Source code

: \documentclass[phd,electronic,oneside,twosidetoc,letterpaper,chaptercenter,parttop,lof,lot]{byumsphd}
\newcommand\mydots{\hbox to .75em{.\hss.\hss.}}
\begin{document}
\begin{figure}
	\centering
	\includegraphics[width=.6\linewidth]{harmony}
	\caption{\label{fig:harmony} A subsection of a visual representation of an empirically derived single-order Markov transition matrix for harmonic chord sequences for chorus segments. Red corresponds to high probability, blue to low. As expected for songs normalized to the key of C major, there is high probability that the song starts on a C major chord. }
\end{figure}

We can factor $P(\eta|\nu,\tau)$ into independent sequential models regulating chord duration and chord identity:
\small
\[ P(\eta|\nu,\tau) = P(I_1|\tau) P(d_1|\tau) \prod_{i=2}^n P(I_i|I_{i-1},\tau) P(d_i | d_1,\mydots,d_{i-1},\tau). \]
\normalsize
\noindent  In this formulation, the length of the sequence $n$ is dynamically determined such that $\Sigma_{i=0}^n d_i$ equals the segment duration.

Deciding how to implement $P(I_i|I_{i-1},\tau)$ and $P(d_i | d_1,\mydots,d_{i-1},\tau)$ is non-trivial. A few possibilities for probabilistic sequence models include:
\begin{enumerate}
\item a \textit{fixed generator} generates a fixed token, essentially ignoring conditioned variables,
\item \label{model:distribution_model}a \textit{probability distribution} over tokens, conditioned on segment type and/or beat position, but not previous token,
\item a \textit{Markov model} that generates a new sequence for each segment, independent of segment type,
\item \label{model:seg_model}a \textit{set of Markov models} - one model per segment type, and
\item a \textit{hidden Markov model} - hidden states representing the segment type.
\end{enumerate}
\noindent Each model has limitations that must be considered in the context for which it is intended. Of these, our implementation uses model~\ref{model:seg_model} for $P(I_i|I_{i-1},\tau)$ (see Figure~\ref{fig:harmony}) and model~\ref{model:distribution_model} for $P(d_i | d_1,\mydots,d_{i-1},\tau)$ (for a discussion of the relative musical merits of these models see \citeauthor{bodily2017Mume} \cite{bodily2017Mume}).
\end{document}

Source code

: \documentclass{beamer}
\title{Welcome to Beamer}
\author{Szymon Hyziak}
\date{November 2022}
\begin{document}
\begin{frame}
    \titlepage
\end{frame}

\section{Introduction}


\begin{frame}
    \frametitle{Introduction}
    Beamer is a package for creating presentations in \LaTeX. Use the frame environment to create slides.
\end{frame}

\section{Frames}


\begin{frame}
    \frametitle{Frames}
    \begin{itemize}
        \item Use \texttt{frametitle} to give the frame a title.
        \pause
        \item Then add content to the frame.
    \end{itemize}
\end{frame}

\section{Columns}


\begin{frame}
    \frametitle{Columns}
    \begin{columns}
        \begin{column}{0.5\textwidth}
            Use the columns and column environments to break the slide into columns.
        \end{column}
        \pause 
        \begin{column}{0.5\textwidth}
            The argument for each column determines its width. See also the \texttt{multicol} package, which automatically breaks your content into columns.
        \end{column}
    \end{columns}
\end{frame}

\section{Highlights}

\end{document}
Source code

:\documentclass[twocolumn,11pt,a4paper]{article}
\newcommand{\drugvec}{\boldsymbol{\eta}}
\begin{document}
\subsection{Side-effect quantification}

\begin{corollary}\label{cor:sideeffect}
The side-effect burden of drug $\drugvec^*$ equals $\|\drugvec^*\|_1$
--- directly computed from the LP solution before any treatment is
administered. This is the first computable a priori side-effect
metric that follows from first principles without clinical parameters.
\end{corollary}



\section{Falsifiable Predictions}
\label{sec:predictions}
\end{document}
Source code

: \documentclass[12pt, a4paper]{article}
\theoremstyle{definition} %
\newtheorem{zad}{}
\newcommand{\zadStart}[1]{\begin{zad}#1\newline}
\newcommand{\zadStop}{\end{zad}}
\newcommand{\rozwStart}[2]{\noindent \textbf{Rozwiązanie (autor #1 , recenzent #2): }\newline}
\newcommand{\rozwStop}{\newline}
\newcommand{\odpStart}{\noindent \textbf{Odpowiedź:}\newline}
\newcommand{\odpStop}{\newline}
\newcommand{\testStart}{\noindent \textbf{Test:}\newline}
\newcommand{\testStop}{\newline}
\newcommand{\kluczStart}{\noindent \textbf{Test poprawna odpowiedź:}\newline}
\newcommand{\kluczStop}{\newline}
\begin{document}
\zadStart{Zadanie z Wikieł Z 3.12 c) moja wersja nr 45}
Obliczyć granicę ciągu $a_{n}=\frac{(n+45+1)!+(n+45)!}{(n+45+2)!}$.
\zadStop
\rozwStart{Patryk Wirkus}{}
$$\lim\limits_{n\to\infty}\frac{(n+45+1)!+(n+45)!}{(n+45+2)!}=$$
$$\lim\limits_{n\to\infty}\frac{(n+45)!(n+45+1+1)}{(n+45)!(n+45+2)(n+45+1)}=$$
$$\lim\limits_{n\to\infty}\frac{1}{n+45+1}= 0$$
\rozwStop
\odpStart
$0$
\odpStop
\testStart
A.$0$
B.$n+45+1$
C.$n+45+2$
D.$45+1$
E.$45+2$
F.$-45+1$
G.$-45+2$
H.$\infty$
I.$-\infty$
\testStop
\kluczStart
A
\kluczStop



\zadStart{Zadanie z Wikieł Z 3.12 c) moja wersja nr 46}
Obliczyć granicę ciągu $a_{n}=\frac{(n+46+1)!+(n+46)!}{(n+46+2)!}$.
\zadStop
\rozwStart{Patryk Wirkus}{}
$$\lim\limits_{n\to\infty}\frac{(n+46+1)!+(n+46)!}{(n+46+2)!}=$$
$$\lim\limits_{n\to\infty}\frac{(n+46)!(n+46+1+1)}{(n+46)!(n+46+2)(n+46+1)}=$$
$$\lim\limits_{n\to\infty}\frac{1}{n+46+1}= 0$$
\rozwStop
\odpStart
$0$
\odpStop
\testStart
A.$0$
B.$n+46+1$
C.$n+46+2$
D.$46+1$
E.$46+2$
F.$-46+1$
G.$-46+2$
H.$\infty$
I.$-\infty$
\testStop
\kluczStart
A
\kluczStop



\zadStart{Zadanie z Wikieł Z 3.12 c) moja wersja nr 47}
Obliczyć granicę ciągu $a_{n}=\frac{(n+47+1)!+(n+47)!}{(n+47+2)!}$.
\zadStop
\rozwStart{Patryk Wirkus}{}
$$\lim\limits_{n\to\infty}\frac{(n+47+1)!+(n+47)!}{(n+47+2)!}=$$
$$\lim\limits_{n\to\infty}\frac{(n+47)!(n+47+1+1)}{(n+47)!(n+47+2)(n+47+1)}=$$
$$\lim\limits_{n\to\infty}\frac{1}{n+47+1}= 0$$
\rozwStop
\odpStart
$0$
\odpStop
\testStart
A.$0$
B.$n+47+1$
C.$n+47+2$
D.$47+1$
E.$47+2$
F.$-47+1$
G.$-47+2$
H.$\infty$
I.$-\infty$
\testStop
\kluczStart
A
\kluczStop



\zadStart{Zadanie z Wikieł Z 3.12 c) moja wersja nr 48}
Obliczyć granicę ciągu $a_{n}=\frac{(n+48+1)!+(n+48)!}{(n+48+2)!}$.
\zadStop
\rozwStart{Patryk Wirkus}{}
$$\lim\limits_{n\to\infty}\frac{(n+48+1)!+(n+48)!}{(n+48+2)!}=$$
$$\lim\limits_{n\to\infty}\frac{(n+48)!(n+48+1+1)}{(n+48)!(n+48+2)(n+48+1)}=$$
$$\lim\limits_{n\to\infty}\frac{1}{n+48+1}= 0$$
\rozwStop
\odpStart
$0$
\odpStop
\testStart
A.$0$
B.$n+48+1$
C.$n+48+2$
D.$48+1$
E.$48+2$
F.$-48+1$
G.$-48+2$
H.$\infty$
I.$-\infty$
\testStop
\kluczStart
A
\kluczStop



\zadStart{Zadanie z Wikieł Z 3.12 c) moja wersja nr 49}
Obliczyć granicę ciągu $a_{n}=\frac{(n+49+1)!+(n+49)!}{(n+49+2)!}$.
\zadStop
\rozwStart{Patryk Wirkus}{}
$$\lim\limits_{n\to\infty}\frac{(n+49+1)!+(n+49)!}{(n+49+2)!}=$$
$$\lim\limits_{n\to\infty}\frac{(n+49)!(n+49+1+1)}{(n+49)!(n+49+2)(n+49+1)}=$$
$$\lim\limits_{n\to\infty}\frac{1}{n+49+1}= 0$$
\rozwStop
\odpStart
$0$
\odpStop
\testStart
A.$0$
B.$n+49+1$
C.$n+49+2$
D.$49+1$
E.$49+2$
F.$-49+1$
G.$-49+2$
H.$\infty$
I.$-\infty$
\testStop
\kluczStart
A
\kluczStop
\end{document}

** WHAT TO DO **
When a line in the listing has the word "first", return that line.

** OUTPUT FOR THIS EXERCISE **
administered. This is the first computable a priori side-effect
metric that follows from first principles without clinical parameters.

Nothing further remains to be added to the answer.